= Exercise instructions =
Copy out each line below that has the word "menu" in it.

------ Material provided ------

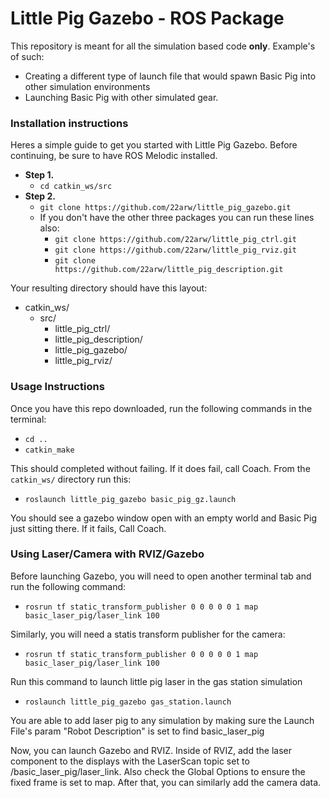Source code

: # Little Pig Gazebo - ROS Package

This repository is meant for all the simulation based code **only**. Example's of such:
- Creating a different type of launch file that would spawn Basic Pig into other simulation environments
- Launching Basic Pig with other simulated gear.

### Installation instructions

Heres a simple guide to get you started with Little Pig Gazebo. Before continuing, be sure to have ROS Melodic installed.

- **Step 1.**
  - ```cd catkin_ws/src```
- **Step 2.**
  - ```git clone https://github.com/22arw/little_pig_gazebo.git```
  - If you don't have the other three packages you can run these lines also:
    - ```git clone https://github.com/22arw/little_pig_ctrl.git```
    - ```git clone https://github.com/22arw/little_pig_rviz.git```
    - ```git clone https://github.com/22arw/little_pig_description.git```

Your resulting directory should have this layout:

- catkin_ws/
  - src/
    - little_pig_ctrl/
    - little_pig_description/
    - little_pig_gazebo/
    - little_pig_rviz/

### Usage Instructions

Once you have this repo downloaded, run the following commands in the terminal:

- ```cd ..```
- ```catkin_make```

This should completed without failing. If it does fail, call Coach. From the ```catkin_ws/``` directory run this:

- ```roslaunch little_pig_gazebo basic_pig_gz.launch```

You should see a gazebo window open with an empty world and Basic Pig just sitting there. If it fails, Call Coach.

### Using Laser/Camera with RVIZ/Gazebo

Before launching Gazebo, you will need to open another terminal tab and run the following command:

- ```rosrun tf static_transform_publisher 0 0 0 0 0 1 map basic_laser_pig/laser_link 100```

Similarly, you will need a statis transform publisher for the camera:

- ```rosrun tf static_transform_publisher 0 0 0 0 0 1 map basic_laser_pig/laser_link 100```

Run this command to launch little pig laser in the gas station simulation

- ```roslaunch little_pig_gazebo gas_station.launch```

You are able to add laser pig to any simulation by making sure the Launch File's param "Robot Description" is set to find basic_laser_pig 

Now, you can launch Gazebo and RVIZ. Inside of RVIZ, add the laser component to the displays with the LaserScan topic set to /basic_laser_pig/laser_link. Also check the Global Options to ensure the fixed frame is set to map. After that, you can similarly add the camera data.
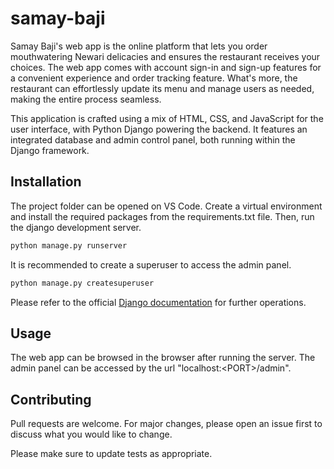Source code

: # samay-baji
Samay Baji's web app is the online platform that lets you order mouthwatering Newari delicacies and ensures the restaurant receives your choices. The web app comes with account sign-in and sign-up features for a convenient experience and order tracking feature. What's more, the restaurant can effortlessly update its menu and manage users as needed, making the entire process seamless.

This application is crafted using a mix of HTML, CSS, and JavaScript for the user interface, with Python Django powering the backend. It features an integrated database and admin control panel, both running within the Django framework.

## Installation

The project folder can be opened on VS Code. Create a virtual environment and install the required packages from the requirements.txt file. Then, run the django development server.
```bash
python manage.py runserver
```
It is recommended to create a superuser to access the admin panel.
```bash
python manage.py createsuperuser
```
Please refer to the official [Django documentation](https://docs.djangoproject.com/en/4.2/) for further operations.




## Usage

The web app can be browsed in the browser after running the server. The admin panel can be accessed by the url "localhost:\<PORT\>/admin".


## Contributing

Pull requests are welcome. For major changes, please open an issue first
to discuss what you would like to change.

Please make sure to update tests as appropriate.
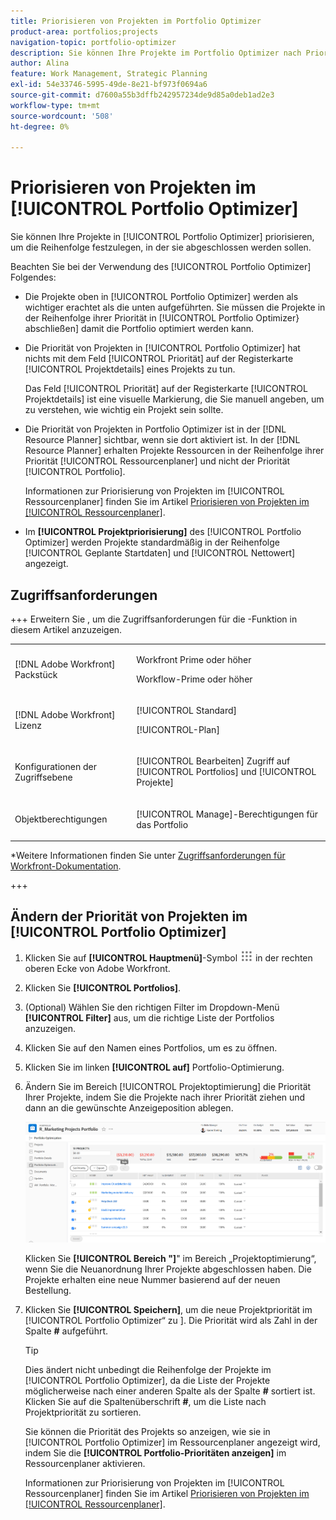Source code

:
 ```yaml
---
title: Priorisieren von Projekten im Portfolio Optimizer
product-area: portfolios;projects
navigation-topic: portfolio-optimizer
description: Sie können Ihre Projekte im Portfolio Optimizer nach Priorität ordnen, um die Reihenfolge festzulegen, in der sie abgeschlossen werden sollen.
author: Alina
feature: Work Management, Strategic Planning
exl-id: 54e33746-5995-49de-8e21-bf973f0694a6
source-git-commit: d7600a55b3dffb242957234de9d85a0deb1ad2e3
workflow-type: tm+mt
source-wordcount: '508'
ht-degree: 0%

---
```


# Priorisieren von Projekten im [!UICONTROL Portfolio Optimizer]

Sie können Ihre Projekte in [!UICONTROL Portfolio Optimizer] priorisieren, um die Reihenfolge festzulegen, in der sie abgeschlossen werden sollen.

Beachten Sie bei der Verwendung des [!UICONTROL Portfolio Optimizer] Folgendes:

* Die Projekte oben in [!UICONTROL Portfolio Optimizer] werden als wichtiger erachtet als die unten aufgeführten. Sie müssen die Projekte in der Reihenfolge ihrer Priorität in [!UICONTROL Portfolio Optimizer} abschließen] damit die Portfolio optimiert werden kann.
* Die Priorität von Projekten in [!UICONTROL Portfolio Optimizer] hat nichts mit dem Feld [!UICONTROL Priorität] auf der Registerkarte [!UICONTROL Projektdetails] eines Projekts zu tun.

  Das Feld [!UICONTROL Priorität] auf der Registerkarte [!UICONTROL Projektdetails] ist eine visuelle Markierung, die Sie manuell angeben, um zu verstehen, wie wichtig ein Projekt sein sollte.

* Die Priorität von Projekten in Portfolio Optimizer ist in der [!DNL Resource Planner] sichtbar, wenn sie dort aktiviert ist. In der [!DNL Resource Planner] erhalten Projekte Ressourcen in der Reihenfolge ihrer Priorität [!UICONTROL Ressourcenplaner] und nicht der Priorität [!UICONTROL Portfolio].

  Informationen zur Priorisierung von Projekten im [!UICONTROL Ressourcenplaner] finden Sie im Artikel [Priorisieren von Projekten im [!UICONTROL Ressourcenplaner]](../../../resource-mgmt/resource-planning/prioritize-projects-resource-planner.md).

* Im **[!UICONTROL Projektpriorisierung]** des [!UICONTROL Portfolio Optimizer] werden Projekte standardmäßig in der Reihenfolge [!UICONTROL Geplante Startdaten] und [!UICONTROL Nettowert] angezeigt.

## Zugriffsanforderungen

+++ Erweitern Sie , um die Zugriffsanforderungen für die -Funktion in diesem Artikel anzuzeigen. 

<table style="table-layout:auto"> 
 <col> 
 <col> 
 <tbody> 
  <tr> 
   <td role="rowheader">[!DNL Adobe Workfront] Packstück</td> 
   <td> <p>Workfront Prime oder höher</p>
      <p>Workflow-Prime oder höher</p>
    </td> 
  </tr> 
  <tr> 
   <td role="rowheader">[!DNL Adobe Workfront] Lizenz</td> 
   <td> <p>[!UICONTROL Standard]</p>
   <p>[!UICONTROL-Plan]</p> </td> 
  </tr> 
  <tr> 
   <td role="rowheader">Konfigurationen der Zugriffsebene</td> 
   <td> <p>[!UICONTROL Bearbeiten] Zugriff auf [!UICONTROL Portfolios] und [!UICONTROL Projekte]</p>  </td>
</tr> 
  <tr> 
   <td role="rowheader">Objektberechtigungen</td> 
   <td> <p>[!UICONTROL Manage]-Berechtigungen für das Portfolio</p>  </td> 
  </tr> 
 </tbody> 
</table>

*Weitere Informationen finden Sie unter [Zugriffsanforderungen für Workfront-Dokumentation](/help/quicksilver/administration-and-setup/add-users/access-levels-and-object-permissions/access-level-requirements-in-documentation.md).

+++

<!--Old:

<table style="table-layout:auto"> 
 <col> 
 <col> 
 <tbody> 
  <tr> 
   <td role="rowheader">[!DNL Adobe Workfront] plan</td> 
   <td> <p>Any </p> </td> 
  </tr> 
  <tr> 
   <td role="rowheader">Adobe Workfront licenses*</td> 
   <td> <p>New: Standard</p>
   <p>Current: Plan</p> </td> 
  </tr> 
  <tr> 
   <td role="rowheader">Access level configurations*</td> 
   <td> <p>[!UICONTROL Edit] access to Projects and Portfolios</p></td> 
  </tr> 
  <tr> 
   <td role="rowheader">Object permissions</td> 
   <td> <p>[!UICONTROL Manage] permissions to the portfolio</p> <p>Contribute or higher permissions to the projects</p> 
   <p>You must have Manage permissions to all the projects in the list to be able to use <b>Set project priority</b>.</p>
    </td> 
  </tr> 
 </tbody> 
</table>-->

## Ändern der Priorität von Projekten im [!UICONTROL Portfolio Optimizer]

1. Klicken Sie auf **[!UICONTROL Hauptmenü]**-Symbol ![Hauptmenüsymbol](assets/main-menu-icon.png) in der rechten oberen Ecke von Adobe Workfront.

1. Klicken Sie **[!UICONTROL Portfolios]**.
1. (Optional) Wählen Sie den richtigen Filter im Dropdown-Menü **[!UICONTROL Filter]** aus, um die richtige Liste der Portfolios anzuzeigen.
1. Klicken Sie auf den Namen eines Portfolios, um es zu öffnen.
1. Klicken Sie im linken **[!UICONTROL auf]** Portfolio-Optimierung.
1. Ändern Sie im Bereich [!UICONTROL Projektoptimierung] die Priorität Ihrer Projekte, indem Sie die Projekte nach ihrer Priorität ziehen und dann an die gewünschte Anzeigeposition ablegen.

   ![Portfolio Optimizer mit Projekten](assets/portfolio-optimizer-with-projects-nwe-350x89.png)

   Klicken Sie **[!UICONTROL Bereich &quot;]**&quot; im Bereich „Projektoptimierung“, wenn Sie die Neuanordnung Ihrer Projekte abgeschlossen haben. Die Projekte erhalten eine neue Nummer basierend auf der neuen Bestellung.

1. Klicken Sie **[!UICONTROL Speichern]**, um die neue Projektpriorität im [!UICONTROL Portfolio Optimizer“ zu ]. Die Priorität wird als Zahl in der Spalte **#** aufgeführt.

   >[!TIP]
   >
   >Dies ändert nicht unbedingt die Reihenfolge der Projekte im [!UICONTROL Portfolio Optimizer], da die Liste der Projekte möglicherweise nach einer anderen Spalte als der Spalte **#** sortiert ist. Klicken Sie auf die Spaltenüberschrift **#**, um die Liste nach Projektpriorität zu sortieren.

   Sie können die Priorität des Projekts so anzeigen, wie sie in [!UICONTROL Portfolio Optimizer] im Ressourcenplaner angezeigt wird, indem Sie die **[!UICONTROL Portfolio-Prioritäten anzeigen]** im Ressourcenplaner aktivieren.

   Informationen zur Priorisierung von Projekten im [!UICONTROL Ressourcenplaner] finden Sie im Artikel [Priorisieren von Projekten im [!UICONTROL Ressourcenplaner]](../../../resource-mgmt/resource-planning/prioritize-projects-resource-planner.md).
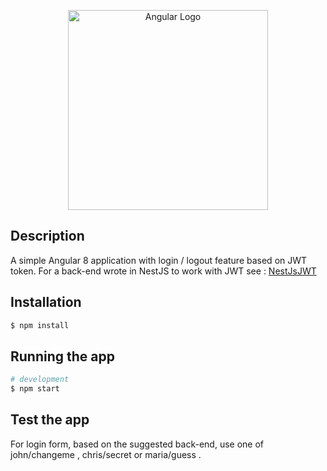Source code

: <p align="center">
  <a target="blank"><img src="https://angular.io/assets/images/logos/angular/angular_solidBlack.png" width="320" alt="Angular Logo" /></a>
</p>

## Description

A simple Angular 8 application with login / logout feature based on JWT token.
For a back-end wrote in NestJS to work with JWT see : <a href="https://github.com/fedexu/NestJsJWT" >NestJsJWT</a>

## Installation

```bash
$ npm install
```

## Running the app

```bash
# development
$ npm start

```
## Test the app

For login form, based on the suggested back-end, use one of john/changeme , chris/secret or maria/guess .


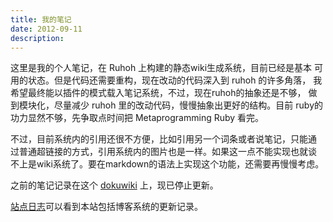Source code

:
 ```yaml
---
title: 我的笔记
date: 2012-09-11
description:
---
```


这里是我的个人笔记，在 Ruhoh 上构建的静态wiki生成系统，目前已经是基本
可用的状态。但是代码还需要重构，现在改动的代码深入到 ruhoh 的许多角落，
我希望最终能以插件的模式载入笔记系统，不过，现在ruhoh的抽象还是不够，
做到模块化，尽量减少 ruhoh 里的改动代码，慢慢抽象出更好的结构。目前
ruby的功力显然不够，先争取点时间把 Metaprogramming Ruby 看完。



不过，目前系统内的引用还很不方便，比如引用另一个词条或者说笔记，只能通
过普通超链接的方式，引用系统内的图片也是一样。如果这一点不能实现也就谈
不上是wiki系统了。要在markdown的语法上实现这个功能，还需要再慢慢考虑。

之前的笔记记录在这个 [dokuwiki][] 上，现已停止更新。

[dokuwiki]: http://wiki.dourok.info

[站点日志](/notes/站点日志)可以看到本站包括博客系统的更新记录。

------

= Response area =
Samay Baji's web app is the online platform that lets you order mouthwatering Newari delicacies and ensures the restaurant receives your choices. The web app comes with account sign-in and sign-up features for a convenient experience and order tracking feature. What's more, the restaurant can effortlessly update its menu and manage users as needed, making the entire process seamless.
1. Klicken Sie auf **[!UICONTROL Hauptmenü]**-Symbol ![Hauptmenüsymbol](assets/main-menu-icon.png) in der rechten oberen Ecke von Adobe Workfront.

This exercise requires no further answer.